Jackson, who ran for the presidency in 1984 and 1988, challenged the Democratic Party to shift its “winner-take-all” primary contests to a proportional delegate system, which later helped open the path for Obama’s historic election.
Obama said Rev. Jackson helped register millions of voters.
“He fought against biases in the criminal justice system. He drew attention to local abuses of power and called folks at the national level to account.”
During the early 1980s, Obama said Rev. Jackson “was delivering that message of change and hope across the globe, freeing hostages from captivity and fighting to end apartheid in South Africa.”
“And then, in 1984, as the powers that be in Washington were rolling back hard-won progress, slashing the social safety net, when more and more folks were getting left behind and greed was being trumpeted as a virtue, he stepped forward once again and said, ‘Send me’.”
Obama said that message of fairness and dignity, of justice and hope is what the Rainbow Coalition was all about.

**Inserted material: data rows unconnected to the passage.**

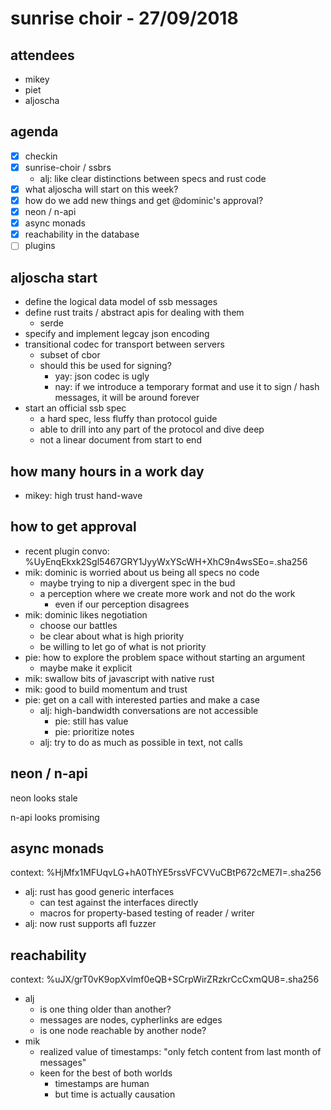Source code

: # sunrise choir - 27/09/2018

## attendees

- mikey
- piet
- aljoscha

## agenda

- [x] checkin
- [x] sunrise-choir / ssbrs
    - alj: like clear distinctions between specs and rust code
- [x] what aljoscha will start on this week?
- [x] how do we add new things and get @dominic's approval?
- [x] neon / n-api
- [x] async monads
- [x] reachability in the database
- [ ] plugins

## aljoscha start

- define the logical data model of ssb messages
- define rust traits / abstract apis for dealing with them
    - serde
- specify and implement legcay json encoding
- transitional codec for transport between servers
    - subset of cbor
    - should this be used for signing?
        - yay: json codec is ugly
        - nay: if we introduce a temporary format and use it to sign / hash messages, it will be around forever
- start an official ssb spec
    - a hard spec, less fluffy than protocol guide
    - able to drill into any part of the protocol and dive deep
    - not a linear document from start to end

## how many hours in a work day

- mikey: high trust hand-wave

## how to get approval

- recent plugin convo: %UyEnqEkxk2Sgl5467GRY1JyyWxYScWH+XhC9n4wsSEo=.sha256 
- mik: dominic is worried about us being all specs no code
    - maybe trying to nip a divergent spec in the bud
    - a perception where we create more work and not do the work
        - even if our perception disagrees
- mik: dominic likes negotiation
    - choose our battles
    - be clear about what is high priority
    - be willing to let go of what is not priority
- pie: how to explore the problem space without starting an argument
    - maybe make it explicit
- mik: swallow bits of javascript with native rust
- mik: good to build momentum and trust
- pie: get on a call with interested parties and make a case
    - alj: high-bandwidth conversations are not accessible
        - pie: still has value
        - pie: prioritize notes
    - alj: try to do as much as possible in text, not calls

## neon / n-api

neon looks stale

n-api looks promising

## async monads

context: %HjMfx1MFUqvLG+hA0ThYE5rssVFCVVuCBtP672cME7I=.sha256

- alj: rust has good generic interfaces
    - can test against the interfaces directly
    - macros for property-based testing of reader / writer
- alj: now rust supports afl fuzzer

## reachability

context: %uJX/grT0vK9opXvlmf0eQB+SCrpWirZRzkrCcCxmQU8=.sha256

- alj
    - is one thing older than another?
    - messages are nodes, cypherlinks are edges
    - is one node reachable by another node?
- mik
    - realized value of timestamps: "only fetch content from last month of messages"
    - keen for the best of both worlds
        - timestamps are human
        - but time is actually causation
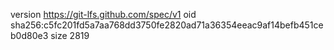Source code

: version https://git-lfs.github.com/spec/v1
oid sha256:c5fc201fd5a7aa768dd3750fe2820ad71a36354eeac9af14befb451ceb0d80e3
size 2819
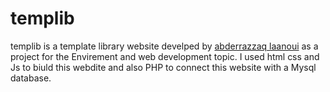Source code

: # templib
templib is a template library website
develped by <a href="https://www.github.com/inawi">abderrazzaq laanoui</a>
as a project for the Envirement and web development topic.
I used html css and Js to biuld this webdite and also PHP to connect this website with a Mysql database.
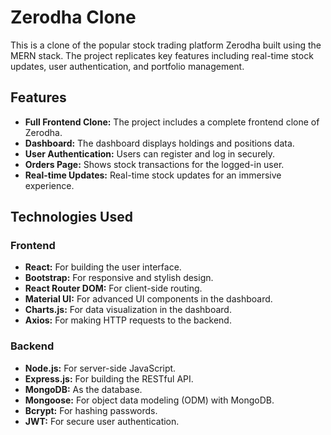 # Zerodha Clone

This is a clone of the popular stock trading platform Zerodha built using the MERN stack. The project replicates key features including real-time stock updates, user authentication, and portfolio management.

## Features

- **Full Frontend Clone:** The project includes a complete frontend clone of Zerodha.
- **Dashboard:** The dashboard displays holdings and positions data.
- **User Authentication:** Users can register and log in securely.
- **Orders Page:** Shows stock transactions for the logged-in user.
- **Real-time Updates:** Real-time stock updates for an immersive experience.

## Technologies Used

### Frontend

- **React:** For building the user interface.
- **Bootstrap:** For responsive and stylish design.
- **React Router DOM:** For client-side routing.
- **Material UI:** For advanced UI components in the dashboard.
- **Charts.js:** For data visualization in the dashboard.
- **Axios:** For making HTTP requests to the backend.

### Backend

- **Node.js:** For server-side JavaScript.
- **Express.js:** For building the RESTful API.
- **MongoDB:** As the database.
- **Mongoose:** For object data modeling (ODM) with MongoDB.
- **Bcrypt:** For hashing passwords.
- **JWT:** For secure user authentication.



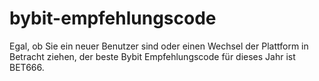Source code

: # bybit-empfehlungscode
Egal, ob Sie ein neuer Benutzer sind oder einen Wechsel der Plattform in Betracht ziehen, der beste Bybit Empfehlungscode für dieses Jahr ist BET666. 
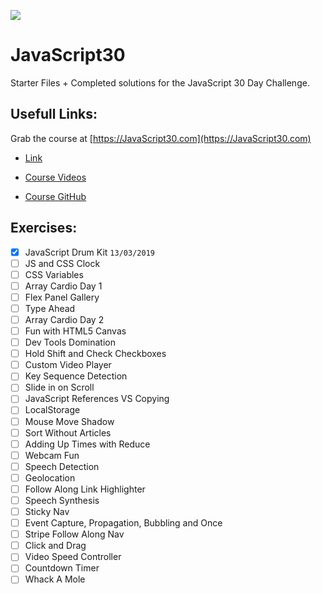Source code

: ![](https://javascript30.com/images/JS3-social-share.png)

# JavaScript30

Starter Files + Completed solutions for the JavaScript 30 Day Challenge.

## Usefull Links:

Grab the course at [https://JavaScript30.com](https://JavaScript30.com)

- [Link](https://courses.wesbos.com/account)

- [Course Videos](https://courses.wesbos.com/account/access/5c89826685f96c03c1e3972e/view/194130650)

- [Course GitHub](https://github.com/wesbos/JavaScript30)

## Exercises:

- [x] JavaScript Drum Kit `13/03/2019`
- [ ] JS and CSS Clock
- [ ] CSS Variables
- [ ] Array Cardio Day 1
- [ ] Flex Panel Gallery
- [ ] Type Ahead
- [ ] Array Cardio Day 2
- [ ] Fun with HTML5 Canvas
- [ ] Dev Tools Domination
- [ ] Hold Shift and Check Checkboxes
- [ ] Custom Video Player
- [ ] Key Sequence Detection
- [ ] Slide in on Scroll
- [ ] JavaScript References VS Copying
- [ ] LocalStorage
- [ ] Mouse Move Shadow
- [ ] Sort Without Articles
- [ ] Adding Up Times with Reduce
- [ ] Webcam Fun
- [ ] Speech Detection
- [ ] Geolocation
- [ ] Follow Along Link Highlighter
- [ ] Speech Synthesis
- [ ] Sticky Nav
- [ ] Event Capture, Propagation, Bubbling and Once
- [ ] Stripe Follow Along Nav
- [ ] Click and Drag
- [ ] Video Speed Controller
- [ ] Countdown Timer
- [ ] Whack A Mole
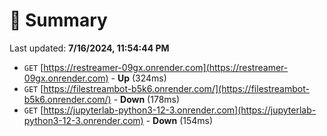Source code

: # 📖 Summary
Last updated: **7/16/2024, 11:54:44 PM**

- `GET` [https://restreamer-09gx.onrender.com](https://restreamer-09gx.onrender.com) - **Up** (324ms)
- `GET` [https://filestreambot-b5k6.onrender.com/](https://filestreambot-b5k6.onrender.com/) - **Down** (178ms)
- `GET` [https://jupyterlab-python3-12-3.onrender.com](https://jupyterlab-python3-12-3.onrender.com) - **Down** (154ms)
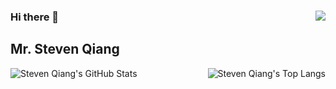<h3>Hi there 👋 <img src="https://visitor-badge.glitch.me/badge?page_id=qiangmouren" align="right"/> </h3>
<h2>Mr. Steven Qiang</h2>

<img title="Steven Qiang's GitHub Stats"  align="left"  src="https://github-readme-stats.vercel.app/api?username=qiangmouren&hide=issues&show_icons=true&hide_border=true" alt="Steven Qiang's GitHub Stats"/>
    
<img title="Steven Qiang's Top Langs"  align="right"  src="https://github-readme-stats.vercel.app/api/top-langs/?username=qiangmouren&layout=compact&hide=html&hide_border=true" alt="Steven Qiang's Top Langs"/>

He also praised Rev. Jackson for his presidential campaigns in 1984 and 1988.
“Jesse didn’t just speak to Black folks. He spoke to white folks and Latinos and Asian Americans and the First Americans.
“He spoke to family farmers and environmentalists. He spoke to gay rights activists when nobody was talking to gay rights activists, and blue-collar workers. And he gave them the same message — that they mattered, that their voices and their votes counted.
“He invited them to believe. He invited us to believe in our own power to change America for the better.”
“By the delegate count, Jesse’s two candidacies ultimately came up short, but he paved the road for so many others to follow,” Obama said, referring not only to his own presidency but also to leaders like former U.S. Senator Carol Moseley Braun.